Late afternoon light falls on the prairie.
As the train swooshed through acres of tall grasses, rows of corn stalks flipped from red-gold to beige like the nap of a thick carpet. Fat, rolled bales of hay spotted the fields. Late afternoon light fell on silver silos, brightly colored freight car, and multi-colored autumn leaves. Narrow rivers of green grass snaked into the yellow fields, forming freewheeling variations on crop circles shaped like keyholes, commas and question marks. I'd read that this farmland-full of alfalfa, soybeans, corn and wheat fields-was some of the best in the country and had been in the same families for generations. As we chugged through towns, small and large, the train's whistle built to a full, deep boom, not unlike the fog horns I heard when the Pacific and San Francisco Bay lie enshrouded in mile-wide cloud cover.
Around 5:00, I headed back to the peace of my cabin-a welcome counterbalance to the more social observation car. The Southwest Chief zoomed on through Galva, Illinois-former home of a Swedish utopian society-and Princeton, Illinois, "Pig Capital of the World", then crossed the Illinois-Iowa state line, and shortly afterwards, the wide, brown Mississippi. Soon the dining steward, Charlie Brown, began calling dinner reservations to the dining car. At promptly 7:30, I was seated at a table with a Wisconsin couple, my soon-to-be fellow slumber-partiers. Susan Gingrasso and Doug Henderson were en route to Arizona's Canyon de Chelly where they planned to celebrate Doug's birthday, and then on to Long Beach where the National Dance Organization would present Susan with a distinguished teaching award.
Doug, a retired psychology professor, had ridden the train ten times in as many years, and preferred it to flying. "I forget who it was, somebody from the sixties or seventies, that talked about the journey is not the destination, it's the getting there. If you're not focused on getting to Los Angeles, then the process of getting there can be part of the vacation — it gets you out of the routine."
The sun sets over Iowa as Day One draws to a close.
With that in mind, I ordered a glass of chardonnay and settled down to hear a few of their stories. Over salmon steaks and beef bourguignonne, Doug mentioned his stints on "Unsolved Mysteries" and Susan, a professor of modern dance, explained how she had come to set fireworks to music by Aaron Copeland, Yanni and The Who, among others, for the 2006 Pyrotechnics Arts Guild Conference held in Wisconsin a few weeks earlier. Fireworks choreographed by an award-winning dancer I had to see and so, half an hour after cheesecake and coffee, Susan fired up her laptop and I joined she and Doug in their cabin. We spent fifteen minutes watching Silver Waterfalls, Golden Comets, Purple Butterflies and Chrysanthemums with Jetting Small Flowers cross the Wisconsin sky in patterns undreamed of by the average fireworks impresario. Rocking gently back and forth, I noted that the Trailing Comets left swaying trails of light that mimicked, exactly, the soothing back-and-forth motion of the train.

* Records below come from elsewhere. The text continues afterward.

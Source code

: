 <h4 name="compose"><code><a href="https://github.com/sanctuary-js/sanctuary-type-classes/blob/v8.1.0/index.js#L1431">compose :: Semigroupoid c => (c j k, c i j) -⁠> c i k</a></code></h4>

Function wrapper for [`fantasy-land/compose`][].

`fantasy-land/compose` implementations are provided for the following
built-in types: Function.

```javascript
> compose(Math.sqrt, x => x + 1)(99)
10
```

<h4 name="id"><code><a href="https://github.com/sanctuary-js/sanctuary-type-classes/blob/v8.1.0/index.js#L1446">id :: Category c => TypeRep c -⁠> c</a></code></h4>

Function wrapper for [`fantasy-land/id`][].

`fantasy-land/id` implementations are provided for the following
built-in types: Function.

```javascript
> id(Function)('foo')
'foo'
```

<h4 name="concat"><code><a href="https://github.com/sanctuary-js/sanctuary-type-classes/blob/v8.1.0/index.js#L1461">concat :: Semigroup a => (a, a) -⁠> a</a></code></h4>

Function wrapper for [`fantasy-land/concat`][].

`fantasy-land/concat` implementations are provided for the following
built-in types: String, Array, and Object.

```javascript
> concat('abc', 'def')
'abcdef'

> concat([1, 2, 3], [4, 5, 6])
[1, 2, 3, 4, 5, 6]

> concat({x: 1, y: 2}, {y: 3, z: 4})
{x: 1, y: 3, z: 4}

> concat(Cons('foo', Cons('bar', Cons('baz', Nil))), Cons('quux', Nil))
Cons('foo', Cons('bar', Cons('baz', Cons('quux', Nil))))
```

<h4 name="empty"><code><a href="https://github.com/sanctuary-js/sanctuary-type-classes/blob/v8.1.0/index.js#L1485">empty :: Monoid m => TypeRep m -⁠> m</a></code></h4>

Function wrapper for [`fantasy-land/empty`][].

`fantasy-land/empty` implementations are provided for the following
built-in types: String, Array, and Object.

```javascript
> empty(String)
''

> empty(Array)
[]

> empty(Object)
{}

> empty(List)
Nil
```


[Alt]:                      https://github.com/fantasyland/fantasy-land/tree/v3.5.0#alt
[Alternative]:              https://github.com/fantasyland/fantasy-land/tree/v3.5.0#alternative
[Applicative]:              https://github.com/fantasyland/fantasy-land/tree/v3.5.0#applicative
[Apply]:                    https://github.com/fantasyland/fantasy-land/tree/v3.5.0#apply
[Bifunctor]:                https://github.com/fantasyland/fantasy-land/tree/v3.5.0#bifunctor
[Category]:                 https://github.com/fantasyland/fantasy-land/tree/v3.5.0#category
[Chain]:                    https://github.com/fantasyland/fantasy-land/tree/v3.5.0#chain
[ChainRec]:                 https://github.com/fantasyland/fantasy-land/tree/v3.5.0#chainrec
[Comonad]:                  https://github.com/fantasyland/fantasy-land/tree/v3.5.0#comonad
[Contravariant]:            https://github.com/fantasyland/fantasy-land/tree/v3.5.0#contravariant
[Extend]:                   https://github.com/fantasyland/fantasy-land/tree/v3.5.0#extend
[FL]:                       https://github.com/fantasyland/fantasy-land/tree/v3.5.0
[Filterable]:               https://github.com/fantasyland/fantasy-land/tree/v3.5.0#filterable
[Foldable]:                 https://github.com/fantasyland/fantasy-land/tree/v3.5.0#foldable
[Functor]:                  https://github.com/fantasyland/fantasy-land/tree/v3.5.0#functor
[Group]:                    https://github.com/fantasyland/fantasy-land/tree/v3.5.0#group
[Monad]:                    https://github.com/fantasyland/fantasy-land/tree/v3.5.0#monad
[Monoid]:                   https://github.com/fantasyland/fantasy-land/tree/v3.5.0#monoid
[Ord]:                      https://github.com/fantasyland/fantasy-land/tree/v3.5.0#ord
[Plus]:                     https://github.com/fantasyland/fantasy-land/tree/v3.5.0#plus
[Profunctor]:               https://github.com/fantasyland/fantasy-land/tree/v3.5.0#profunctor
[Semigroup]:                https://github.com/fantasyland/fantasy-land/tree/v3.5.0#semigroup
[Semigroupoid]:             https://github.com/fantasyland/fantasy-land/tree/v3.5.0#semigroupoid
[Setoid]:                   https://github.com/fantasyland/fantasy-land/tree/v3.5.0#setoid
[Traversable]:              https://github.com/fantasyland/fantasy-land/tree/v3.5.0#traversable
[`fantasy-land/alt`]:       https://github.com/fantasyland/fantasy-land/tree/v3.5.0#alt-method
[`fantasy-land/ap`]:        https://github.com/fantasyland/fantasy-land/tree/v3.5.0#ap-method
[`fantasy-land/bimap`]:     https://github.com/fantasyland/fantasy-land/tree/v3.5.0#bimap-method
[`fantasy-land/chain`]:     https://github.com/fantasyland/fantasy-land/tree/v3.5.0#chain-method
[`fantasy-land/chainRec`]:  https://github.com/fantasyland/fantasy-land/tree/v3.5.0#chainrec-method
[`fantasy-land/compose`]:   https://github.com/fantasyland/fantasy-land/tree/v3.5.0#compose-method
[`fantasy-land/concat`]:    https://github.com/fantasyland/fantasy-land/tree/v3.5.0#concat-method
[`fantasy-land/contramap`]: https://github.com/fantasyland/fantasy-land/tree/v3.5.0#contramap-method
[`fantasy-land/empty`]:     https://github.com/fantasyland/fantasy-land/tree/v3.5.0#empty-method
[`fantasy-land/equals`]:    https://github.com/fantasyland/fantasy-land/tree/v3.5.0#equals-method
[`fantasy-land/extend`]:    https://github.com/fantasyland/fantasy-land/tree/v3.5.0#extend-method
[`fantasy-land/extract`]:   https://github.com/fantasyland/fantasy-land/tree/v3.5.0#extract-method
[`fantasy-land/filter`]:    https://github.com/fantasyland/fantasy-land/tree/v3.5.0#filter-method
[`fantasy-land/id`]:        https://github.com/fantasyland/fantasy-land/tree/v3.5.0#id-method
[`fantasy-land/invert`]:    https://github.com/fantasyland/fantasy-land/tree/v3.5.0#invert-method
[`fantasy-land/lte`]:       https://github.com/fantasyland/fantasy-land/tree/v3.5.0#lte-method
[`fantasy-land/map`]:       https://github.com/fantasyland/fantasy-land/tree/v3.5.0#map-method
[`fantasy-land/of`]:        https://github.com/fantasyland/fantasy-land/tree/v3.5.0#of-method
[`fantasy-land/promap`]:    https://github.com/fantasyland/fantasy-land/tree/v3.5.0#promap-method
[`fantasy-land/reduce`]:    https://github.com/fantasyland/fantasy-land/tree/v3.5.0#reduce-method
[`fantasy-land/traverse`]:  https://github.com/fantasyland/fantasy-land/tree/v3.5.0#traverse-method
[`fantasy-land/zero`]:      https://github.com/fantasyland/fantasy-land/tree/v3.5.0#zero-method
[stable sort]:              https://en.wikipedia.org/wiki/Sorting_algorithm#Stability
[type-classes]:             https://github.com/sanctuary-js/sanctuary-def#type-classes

At 9:30, half an hour after the last Jetting Small Flower had fallen to earth, I retired to my room, climbed into my own couch-turned-near-double bed, complete with fresh white sheets and soft blue blankets, and pushed open the window curtains. Isolated houses and streetlamps flashed passed, and occasionally a town or another train. I glimpsed the half-full moon, low in the sky, through a long line of freight cars; it flickered and jumped like an old, super-eight-film clip. Pale light fell on trees, bridges, silos and air-borne leaves, burnishing them to pale pewter. In moonlight, the landscape shrank from an eight hundred-page historical novel to haiku, from Technicolor to simple shapes, shadows and shades of gray. [continued...]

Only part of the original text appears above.